• _GOAL OF THE EXERCISE_: Would you write out all of the data exactly as it appears below?

Records from a data source:
§

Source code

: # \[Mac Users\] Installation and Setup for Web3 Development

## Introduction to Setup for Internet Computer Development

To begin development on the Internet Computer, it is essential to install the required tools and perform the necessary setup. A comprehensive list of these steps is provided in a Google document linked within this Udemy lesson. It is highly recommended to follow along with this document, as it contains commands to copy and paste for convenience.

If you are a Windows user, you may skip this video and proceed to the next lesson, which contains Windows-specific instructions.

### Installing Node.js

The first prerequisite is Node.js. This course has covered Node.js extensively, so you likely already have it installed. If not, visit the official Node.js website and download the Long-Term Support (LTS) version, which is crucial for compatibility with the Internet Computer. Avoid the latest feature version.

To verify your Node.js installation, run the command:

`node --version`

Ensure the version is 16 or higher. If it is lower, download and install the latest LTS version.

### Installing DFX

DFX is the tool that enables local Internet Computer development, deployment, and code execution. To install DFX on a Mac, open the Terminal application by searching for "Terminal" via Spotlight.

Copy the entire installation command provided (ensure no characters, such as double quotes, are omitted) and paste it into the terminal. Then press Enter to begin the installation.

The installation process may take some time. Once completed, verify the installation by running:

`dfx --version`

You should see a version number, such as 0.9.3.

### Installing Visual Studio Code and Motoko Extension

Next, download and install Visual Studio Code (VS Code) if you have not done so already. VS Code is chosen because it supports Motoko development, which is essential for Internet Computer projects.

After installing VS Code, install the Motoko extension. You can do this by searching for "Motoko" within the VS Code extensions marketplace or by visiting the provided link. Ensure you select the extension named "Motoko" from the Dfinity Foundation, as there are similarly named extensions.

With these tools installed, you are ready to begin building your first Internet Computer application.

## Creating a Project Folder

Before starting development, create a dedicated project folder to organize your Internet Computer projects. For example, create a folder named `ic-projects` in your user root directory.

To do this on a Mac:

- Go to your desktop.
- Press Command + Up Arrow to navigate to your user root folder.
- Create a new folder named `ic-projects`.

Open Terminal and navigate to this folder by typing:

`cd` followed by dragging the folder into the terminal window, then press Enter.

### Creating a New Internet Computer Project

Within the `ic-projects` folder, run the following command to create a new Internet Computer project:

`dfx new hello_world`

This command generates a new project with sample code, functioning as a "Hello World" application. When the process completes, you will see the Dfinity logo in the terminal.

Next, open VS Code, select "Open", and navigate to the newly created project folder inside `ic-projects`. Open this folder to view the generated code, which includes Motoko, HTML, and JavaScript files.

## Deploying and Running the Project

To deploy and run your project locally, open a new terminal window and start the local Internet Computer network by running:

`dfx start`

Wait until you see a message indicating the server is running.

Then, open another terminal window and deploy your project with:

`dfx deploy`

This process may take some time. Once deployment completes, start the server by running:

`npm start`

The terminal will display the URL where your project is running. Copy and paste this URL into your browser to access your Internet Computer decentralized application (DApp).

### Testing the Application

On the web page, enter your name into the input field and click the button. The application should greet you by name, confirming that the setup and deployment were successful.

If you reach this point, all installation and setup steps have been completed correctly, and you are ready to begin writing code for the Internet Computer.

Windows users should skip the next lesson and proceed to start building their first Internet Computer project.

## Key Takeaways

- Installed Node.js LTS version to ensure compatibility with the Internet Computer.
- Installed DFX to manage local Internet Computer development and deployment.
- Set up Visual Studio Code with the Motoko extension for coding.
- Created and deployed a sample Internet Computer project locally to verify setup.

§

• _WRITTEN ANSWER_:
Source code

: # \[Mac Users\] Installation and Setup for Web3 Development

## Introduction to Setup for Internet Computer Development

To begin development on the Internet Computer, it is essential to install the required tools and perform the necessary setup. A comprehensive list of these steps is provided in a Google document linked within this Udemy lesson. It is highly recommended to follow along with this document, as it contains commands to copy and paste for convenience.

If you are a Windows user, you may skip this video and proceed to the next lesson, which contains Windows-specific instructions.

### Installing Node.js

The first prerequisite is Node.js. This course has covered Node.js extensively, so you likely already have it installed. If not, visit the official Node.js website and download the Long-Term Support (LTS) version, which is crucial for compatibility with the Internet Computer. Avoid the latest feature version.

To verify your Node.js installation, run the command:

`node --version`

Ensure the version is 16 or higher. If it is lower, download and install the latest LTS version.

### Installing DFX

DFX is the tool that enables local Internet Computer development, deployment, and code execution. To install DFX on a Mac, open the Terminal application by searching for "Terminal" via Spotlight.

Copy the entire installation command provided (ensure no characters, such as double quotes, are omitted) and paste it into the terminal. Then press Enter to begin the installation.

The installation process may take some time. Once completed, verify the installation by running:

`dfx --version`

You should see a version number, such as 0.9.3.

### Installing Visual Studio Code and Motoko Extension

Next, download and install Visual Studio Code (VS Code) if you have not done so already. VS Code is chosen because it supports Motoko development, which is essential for Internet Computer projects.

After installing VS Code, install the Motoko extension. You can do this by searching for "Motoko" within the VS Code extensions marketplace or by visiting the provided link. Ensure you select the extension named "Motoko" from the Dfinity Foundation, as there are similarly named extensions.

With these tools installed, you are ready to begin building your first Internet Computer application.

## Creating a Project Folder

Before starting development, create a dedicated project folder to organize your Internet Computer projects. For example, create a folder named `ic-projects` in your user root directory.

To do this on a Mac:

- Go to your desktop.
- Press Command + Up Arrow to navigate to your user root folder.
- Create a new folder named `ic-projects`.

Open Terminal and navigate to this folder by typing:

`cd` followed by dragging the folder into the terminal window, then press Enter.

### Creating a New Internet Computer Project

Within the `ic-projects` folder, run the following command to create a new Internet Computer project:

`dfx new hello_world`

This command generates a new project with sample code, functioning as a "Hello World" application. When the process completes, you will see the Dfinity logo in the terminal.

Next, open VS Code, select "Open", and navigate to the newly created project folder inside `ic-projects`. Open this folder to view the generated code, which includes Motoko, HTML, and JavaScript files.

## Deploying and Running the Project

To deploy and run your project locally, open a new terminal window and start the local Internet Computer network by running:

`dfx start`

Wait until you see a message indicating the server is running.

Then, open another terminal window and deploy your project with:

`dfx deploy`

This process may take some time. Once deployment completes, start the server by running:

`npm start`

The terminal will display the URL where your project is running. Copy and paste this URL into your browser to access your Internet Computer decentralized application (DApp).

### Testing the Application

On the web page, enter your name into the input field and click the button. The application should greet you by name, confirming that the setup and deployment were successful.

If you reach this point, all installation and setup steps have been completed correctly, and you are ready to begin writing code for the Internet Computer.

Windows users should skip the next lesson and proceed to start building their first Internet Computer project.

## Key Takeaways

- Installed Node.js LTS version to ensure compatibility with the Internet Computer.
- Installed DFX to manage local Internet Computer development and deployment.
- Set up Visual Studio Code with the Motoko extension for coding.
- Created and deployed a sample Internet Computer project locally to verify setup.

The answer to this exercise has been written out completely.